We use machine learning and other computational techniques to predict the self-assembly characteristics of multicomponent colloidal materials. This is a particularly challenging prediction problem due to the breadth of possible interactions that colloidal systems can achieve, the combinatorial explosion of possible crystalline forms with unit cell size, and the large number of possible constituents. By leveraging a combination of mathematical symmetry and computational techniques including ML, we aim to provide a predictive framework for experimentally realizable synthesis routes to targeted colloidal structures.
There is a direct link between a material’s macroscopic properties and its microscopic structure, which makes rational bottom-up self-assembly a powerful tool for engineering properties of materials. In general, colloids are facile material building blocks whose shape, charge, and surface functionalization can be tuned to control their assembly. However, the breadth of this design space usually requires computational approaches to predict the outcome of an assembly process. The technique of choice is generally ‘‘inverse design’’ in which a chosen target structure is sought by systematically reverse engineering the interactions (chemistry) of the colloids. This is typically achieved through an optimization procedure, such as one based on relative entropy.
We have recently developed an approach for systematically enumerating crystalline ground states of two-dimensional multicomponent colloidal materials using symmetry. [1,2] This allows us to generate phase diagrams for multicomponent mixtures which govern their equilibrium self-assembly, by searching over many, if not nearly all, relevant competing crystalline lattices. Importantly, this scheme enables inverse design while explicitly accounting for the possibility of phase separation by wrapping this search in a machine learning algorithm. [3] Conventional inverse design methods typically optimize pairwise interactions in a canonical (NVT) system to yield a Hamiltonian that will best assemble into a desired structure at that same composition. While powerful, this can struggle to handle cases when phase separation occurs; moreover, in single component systems the apparent complexity of a chosen target’s structure tends to be reflected in the resulting pairwise interactions, making these optimized systems difficult or impossible to realize experimentally. One way to produce more realizable systems is to rely on mixtures of components with simpler interactions, rather than on a single component with a more complicated interaction.

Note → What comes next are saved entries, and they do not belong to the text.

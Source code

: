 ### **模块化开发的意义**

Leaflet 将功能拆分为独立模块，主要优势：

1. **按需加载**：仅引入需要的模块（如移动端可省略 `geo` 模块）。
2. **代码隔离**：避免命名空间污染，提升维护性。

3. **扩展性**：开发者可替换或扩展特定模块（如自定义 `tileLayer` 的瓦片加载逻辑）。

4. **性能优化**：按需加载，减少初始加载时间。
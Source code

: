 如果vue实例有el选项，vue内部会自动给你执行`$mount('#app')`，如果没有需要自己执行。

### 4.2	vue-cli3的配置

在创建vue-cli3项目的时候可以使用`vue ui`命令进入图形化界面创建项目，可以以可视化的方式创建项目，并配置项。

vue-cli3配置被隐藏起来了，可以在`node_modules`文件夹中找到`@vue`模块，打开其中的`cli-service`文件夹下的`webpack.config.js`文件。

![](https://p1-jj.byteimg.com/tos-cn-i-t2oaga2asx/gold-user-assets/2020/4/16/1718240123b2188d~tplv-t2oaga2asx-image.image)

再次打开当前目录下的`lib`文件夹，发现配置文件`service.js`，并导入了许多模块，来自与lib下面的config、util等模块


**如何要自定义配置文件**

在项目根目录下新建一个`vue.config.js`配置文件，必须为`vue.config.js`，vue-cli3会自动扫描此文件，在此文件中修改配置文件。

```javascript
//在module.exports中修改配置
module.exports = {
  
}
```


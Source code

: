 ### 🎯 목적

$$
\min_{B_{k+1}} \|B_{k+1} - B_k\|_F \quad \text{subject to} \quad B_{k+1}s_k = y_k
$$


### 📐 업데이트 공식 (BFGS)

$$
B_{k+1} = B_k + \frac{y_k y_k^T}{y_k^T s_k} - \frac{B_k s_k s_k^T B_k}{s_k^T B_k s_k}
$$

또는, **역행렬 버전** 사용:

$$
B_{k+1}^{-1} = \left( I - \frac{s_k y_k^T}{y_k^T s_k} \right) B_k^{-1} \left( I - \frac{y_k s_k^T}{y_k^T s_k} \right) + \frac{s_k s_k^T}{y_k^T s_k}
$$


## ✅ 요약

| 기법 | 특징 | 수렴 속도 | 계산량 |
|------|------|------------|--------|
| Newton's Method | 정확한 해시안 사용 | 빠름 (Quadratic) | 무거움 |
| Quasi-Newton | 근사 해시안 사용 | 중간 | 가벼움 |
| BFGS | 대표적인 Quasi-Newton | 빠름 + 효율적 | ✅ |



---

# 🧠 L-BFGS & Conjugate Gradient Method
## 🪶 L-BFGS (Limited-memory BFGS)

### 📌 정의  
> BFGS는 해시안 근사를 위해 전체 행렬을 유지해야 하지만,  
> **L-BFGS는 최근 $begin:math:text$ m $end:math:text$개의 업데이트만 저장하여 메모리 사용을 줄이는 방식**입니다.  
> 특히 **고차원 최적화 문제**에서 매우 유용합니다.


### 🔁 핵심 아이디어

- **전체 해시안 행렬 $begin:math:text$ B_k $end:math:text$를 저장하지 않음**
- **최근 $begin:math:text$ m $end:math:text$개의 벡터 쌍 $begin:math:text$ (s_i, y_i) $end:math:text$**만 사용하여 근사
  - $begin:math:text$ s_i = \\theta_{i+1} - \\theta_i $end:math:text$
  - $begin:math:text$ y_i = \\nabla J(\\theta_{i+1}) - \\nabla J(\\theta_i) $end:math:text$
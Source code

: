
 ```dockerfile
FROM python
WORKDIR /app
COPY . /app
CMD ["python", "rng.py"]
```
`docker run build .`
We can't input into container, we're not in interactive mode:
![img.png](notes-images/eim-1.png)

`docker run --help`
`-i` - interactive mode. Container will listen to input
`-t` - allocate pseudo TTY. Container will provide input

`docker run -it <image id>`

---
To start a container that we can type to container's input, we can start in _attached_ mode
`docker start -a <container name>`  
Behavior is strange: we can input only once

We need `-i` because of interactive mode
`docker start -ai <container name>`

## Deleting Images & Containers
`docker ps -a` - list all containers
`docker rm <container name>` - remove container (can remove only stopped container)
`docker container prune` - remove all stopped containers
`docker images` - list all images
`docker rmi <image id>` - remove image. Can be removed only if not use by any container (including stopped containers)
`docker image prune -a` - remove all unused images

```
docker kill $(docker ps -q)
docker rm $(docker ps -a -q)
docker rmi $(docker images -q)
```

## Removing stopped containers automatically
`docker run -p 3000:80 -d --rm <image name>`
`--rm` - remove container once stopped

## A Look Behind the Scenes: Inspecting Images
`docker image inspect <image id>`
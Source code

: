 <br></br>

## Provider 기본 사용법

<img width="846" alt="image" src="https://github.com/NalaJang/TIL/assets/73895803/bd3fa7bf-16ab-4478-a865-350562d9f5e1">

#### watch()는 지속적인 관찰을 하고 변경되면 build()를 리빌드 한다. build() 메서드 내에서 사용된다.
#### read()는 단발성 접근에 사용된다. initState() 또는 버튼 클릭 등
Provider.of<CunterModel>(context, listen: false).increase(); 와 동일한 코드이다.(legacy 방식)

This project will use theory, simulation, and machine learning to understand how chemical functionalization of soft matter systems (e.g., colloids, polymers) affects their self-assembly into different crystals or other morphologies, and how this is related to their equilibrium phase behavior. This will explore the application of powerful, modern ML approaches to achieve inverse design more accurately, in less time, and in an experimentally viable fashion. Previous work will be extended to connect it with experimentally viable design routes enabling the rational design and synthesis of colloidal crystals, monolayers, and functional materials. These symmetry considerations will especially be used to derive functionality for self-assembling nanoscale frameworks.
PACCS code for a colloidal crystal structure analysis, generation, optimization, and visualization library written in Python is freely available on gihub.